GenAI / AI Governance

AI Generates Faster Than You Can Review. That's Your Real Constraint.

28 Dec 2025·7 min

Three AI-assisted developers are generating pull requests at four times their previous rate. They have three reviewers. The maths doesn't work.

This is the review queue problem, and it's structural. It doesn't arise from bad process or insufficient effort. It arises from a fundamental asymmetry between how generation and review scale — an asymmetry that AI adoption has made acute.

The asymmetry nobody planned for

Code generation, especially with AI assistance, is effectively parallelisable. Three developers working simultaneously produce three times the output of one. With AI tools, each of those developers may produce three or four times what they generated before. The combined output rate of a small team can increase dramatically in a short time.
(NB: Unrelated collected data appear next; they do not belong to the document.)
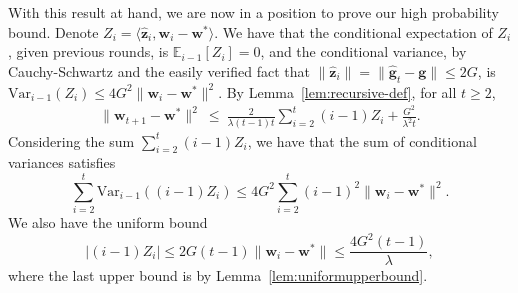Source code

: \documentclass{article}
\newcommand{\E}{\mathbb{E}}
\newcommand{\var}{\text{Var}}
\newcommand{\bw}{\mathbf{w}}
\newcommand{\bz}{\mathbf{z}}
\newcommand{\bg}{\mathbf{g}}
\newcommand{\norm}[1]{\|#1\|}
\newcommand{\inner}[1]{\langle#1\rangle}
\newcommand{\lemref}[1]{Lemma~\ref{#1}}
\begin{document}
With this result at hand, we are now in a position to prove our high probability bound. Denote $Z_i = \inner{\hat{\bz}_i,\bw_i-\bw^{*}}$. We have that the conditional expectation of $Z_i$, given previous rounds, is $\E_{i-1}[Z_i]  = 0$, and the conditional variance, by Cauchy-Schwartz and the easily verified fact that $\norm{\hat{\bz}_i}=\norm{\hat{\bg}_t-\bg} \leq 2G$, is $\var_{i-1}(Z_i) \leq 4G^2\norm{\bw_i-\bw^*}^2$. By Lemma~\ref{lem:recursive-def}, for all $t\geq 2$,
	\begin{align}
		\label{eq:recurse}
	\norm{\bw_{t+1}-\bw^*}^2 ~\leq~ \frac{2}{\lambda(t-1)t}\sum_{i= 2}^{t}(i-1)Z_i+\frac{G^2}{\lambda^2 t}.
	\end{align}
Considering the sum $\sum_{i=2}^{t}(i-1)Z_i$, we have that the sum of conditional variances satisfies
\[
\sum_{i=2}^t\var_{i-1}((i-1)Z_i) \leq 4G^2 \sum_{i=2}^t (i-1)^2 \norm{\bw_i-\bw^*}^2.
\]
We also have the uniform bound
\begin{equation}\label{eq:domainbound}
|(i-1)Z_i| \leq 2G(t-1) \norm{\bw_i-\bw^*} \leq \frac{4G^2(t-1)}{\lambda},
\end{equation}
where the last upper bound is by \lemref{lem:uniformupperbound}.
\end{document}
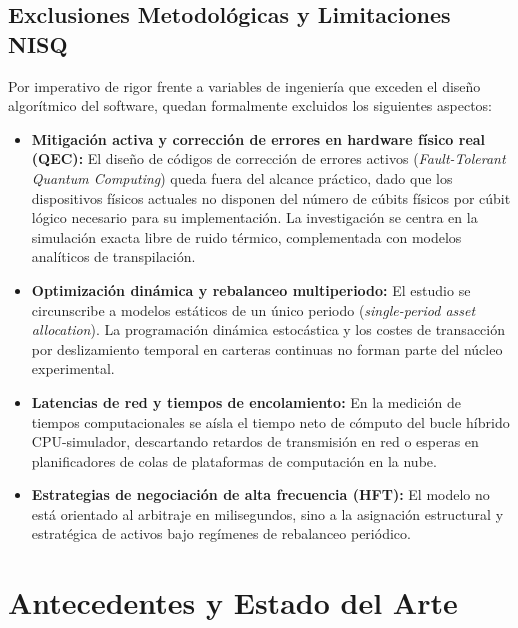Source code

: \subsection{Exclusiones Metodológicas y Limitaciones NISQ}
\label{subsec:exclusiones_metodologicas}

Por imperativo de rigor frente a variables de ingeniería que exceden el diseño algorítmico del software, quedan formalmente excluidos los siguientes aspectos:

\begin{itemize}
    \item \textbf{Mitigación activa y corrección de errores en hardware físico real (QEC):} El diseño de códigos de corrección de errores activos (\textit{Fault-Tolerant Quantum Computing}) queda fuera del alcance práctico, dado que los dispositivos físicos actuales no disponen del número de cúbits físicos por cúbit lógico necesario para su implementación. La investigación se centra en la simulación exacta libre de ruido térmico, complementada con modelos analíticos de transpilación.
    
    \item \textbf{Optimización dinámica y rebalanceo multiperiodo:} El estudio se circunscribe a modelos estáticos de un único periodo (\textit{single-period asset allocation}). La programación dinámica estocástica y los costes de transacción por deslizamiento temporal en carteras continuas no forman parte del núcleo experimental.
    
    \item \textbf{Latencias de red y tiempos de encolamiento:} En la medición de tiempos computacionales se aísla el tiempo neto de cómputo del bucle híbrido CPU-simulador, descartando retardos de transmisión en red o esperas en planificadores de colas de plataformas de computación en la nube.
    
    \item \textbf{Estrategias de negociación de alta frecuencia (HFT):} El modelo no está orientado al arbitraje en milisegundos, sino a la asignación estructural y estratégica de activos bajo regímenes de rebalanceo periódico.
\end{itemize}

\section{Antecedentes y Estado del Arte}
\label{sec:antecedentes_estado_arte}

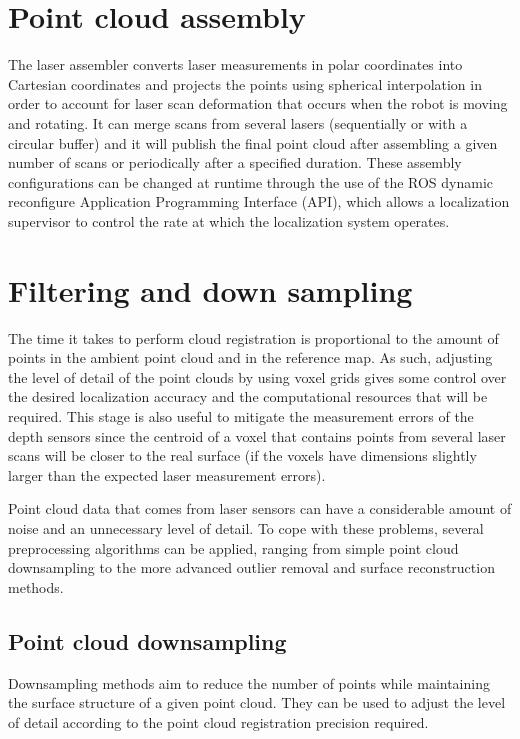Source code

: \section{Point cloud assembly}

The laser assembler converts laser measurements in polar coordinates into Cartesian coordinates and projects the points using spherical interpolation in order to account for laser scan deformation that occurs when the robot is moving and rotating. It can merge scans from several lasers (sequentially or with a circular buffer) and it will publish the final point cloud after assembling a given number of scans or periodically after a specified duration. These assembly configurations can be changed at runtime through the use of the ROS dynamic reconfigure Application Programming Interface (API), which allows a localization supervisor to control the rate at which the localization system operates.



\section{Filtering and down sampling}

The time it takes to perform cloud registration is proportional to the amount of points in the ambient point cloud and in the reference map. As such, adjusting the level of detail of the point clouds by using voxel grids gives some control over the desired localization accuracy and the computational resources that will be required. This stage is also useful to mitigate the measurement errors of the depth sensors since the centroid of a voxel that contains points from several laser scans will be closer to the real surface (if the voxels have dimensions slightly larger than the expected laser measurement errors).

Point cloud data that comes from laser sensors can have a considerable amount of noise and an unnecessary level of detail. To cope with these problems, several preprocessing algorithms can be applied, ranging from simple point cloud downsampling to the more advanced outlier removal and surface reconstruction methods.


\subsection{Point cloud downsampling}

Downsampling methods aim to reduce the number of points while maintaining the surface structure of a given point cloud. They can be used to adjust the level of detail according to the point cloud registration precision required.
Code review is not parallelisable in the same way. A reviewer must read the code, understand its intent, consider its implications for the surrounding system, and form a judgment. This is a fundamentally serial cognitive task. Adding reviewers increases total review capacity, but each reviewer operates independently — and each requires context that doesn't transfer easily.

More importantly, the reviews that matter most — the ones involving architecture, correctness, security, or non-obvious system interactions — can only be done by senior engineers who already hold the relevant context. You can add junior reviewers. You cannot quickly add senior ones. The expertise-gated portion of the review workload serialises through a small group regardless of headcount.

This is Amdahl's Law applied to software delivery. When the parallel portion of a pipeline speeds up, the serial portion becomes the binding constraint. The faster generation gets, the more review dominates total cycle time.

Code generation is parallelisable. Review is serial and expertise-gated. When generation speeds up, review becomes the binding constraint.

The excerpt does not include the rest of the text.